Nach langen, kontroversen Verhandlungen hat die Große Koalition in einer Novellierung des Schulgesetzes, die am 9.Februar 2007 in Kraft trat, sich auf einen Schulkompromiss geeinigt, mit folgenden Eckpunkten:

  • Statt der bestehenden eigenständigen Haupt- und Realschulen soll es ab dem Schuljahr 2010/11 nur noch eine "Regionalschule" geben, die die beiden Bildungsgänge vereint, mit einer gemeinsamen Orientierungsstufe in 5/6. Danach geht es getrennt in Haupt- und Realschulklassen bis 9 bzw. 10 weiter.
  • Daneben wird es auf Antrag des Schulträgers Gemeinschaftsschulen geben, in denen Schüler/innen bis Ende 10 gemeinsam unterrichtet werden, den Haupt- und Realschulabschluss erwerben können und den Übergang auf die gymnasiale Oberstufe erreichen. Abitur dann nach Klasse 13.
  • Bis zum Schuljahr 2010/11 sollen alle Gesamtschulen in Gemeinschaftsschulen weiterentwickelt werden.
  • Auch alle anderen Schulen, das Gymnasium eingeschlossen, können, wenn Schulträger dies genehmigen, allein oder mit anderen Schulen zusammen, Gemeinschaftsschulen werden.
  • (www.spd.ltsh.de)

In dem Kompromiss zwischen CDU und SPD haben beide Parteien Federn lassen müssen. Die SPD akzeptiert, dass das Gymnasium auch in den Klassen 5 bis 9 bestehen bleibt und sich nicht in einem bestimmten Zeitrahmen zu einer Gemeinschaftsschule weiterentwickeln muss. Die CDU akzeptiert die bislang bekämpfte Gemeinschaftsschule, die offensichtlich ein attraktives Angebot für Schulträger ist, die trotz rückläufiger Schülerzahlen eine Schule mit allen Abschlüssen, auch dem Abitur, möglichst wohnortnah halten wollen.

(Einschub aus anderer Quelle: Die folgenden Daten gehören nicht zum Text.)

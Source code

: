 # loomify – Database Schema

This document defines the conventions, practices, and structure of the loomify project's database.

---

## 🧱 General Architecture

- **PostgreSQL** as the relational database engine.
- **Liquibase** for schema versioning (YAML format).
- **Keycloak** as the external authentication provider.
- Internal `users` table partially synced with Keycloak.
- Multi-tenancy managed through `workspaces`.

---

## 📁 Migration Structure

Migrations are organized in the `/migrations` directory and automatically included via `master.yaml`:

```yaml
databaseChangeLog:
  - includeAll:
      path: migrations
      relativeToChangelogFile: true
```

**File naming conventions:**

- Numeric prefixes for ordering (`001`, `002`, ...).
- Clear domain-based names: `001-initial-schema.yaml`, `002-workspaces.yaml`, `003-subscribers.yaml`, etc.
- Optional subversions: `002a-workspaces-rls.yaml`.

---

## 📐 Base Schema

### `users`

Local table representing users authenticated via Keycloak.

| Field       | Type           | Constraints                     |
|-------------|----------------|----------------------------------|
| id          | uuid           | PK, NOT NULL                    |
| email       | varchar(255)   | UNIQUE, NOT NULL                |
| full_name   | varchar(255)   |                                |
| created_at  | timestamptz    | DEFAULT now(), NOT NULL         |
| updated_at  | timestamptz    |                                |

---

Dass es neben der Gemeinschaftsschule die Regionalschule geben soll, ist ein Zugeständnis der SPD an die CDU, die ihrerseits nun auch auf die eigenständige Hauptschule, die trotz schwindender Akzeptanz in CDU-regierten Ländern hartnäckig verteidigt wird, verzichtet. Das bedeutet für die bislang in Hauptschulen überwiesenen bzw. abgestuften Schüler/innen ein anregungsreicheres Lernmilieu in 5/6 und für die einzelne Schule die Möglichkeit, auch vom 7.Schuljahr an schulformübergreifende Lerngruppen zu bilden. Auch die Regionalschule kann gewiss, wenn Schule, Schulträger und Eltern dies wollen, integriertes Lernen über die 6.Klasse hinaus durchsetzen oder bei einer Mindestgröße von 300 Schüler/innen und einem entsprechenden pädagogischen Konzept sich zu einer Gemeinschaftsschule weiterentwickeln.

Während die Regionalschule mittelfristig vor allem das Problem eigenständiger Hauptschulen entschärft, können neue Gemeinschaftsschulen über die bestehenden Integrierten Gesamtschulen hinaus entstehen und die in den letzten Jahren verstärkte Nachfrage nach Gesamtschulplätzen befriedigen. So hatten z.B. für das Schuljahr 2004/05 die Gesamtschulen Schleswig-Holsteins 5585 Anmeldungen, aber nur 2929 Plätze. (www.gesamtschule-hamburg.de/sh.htm).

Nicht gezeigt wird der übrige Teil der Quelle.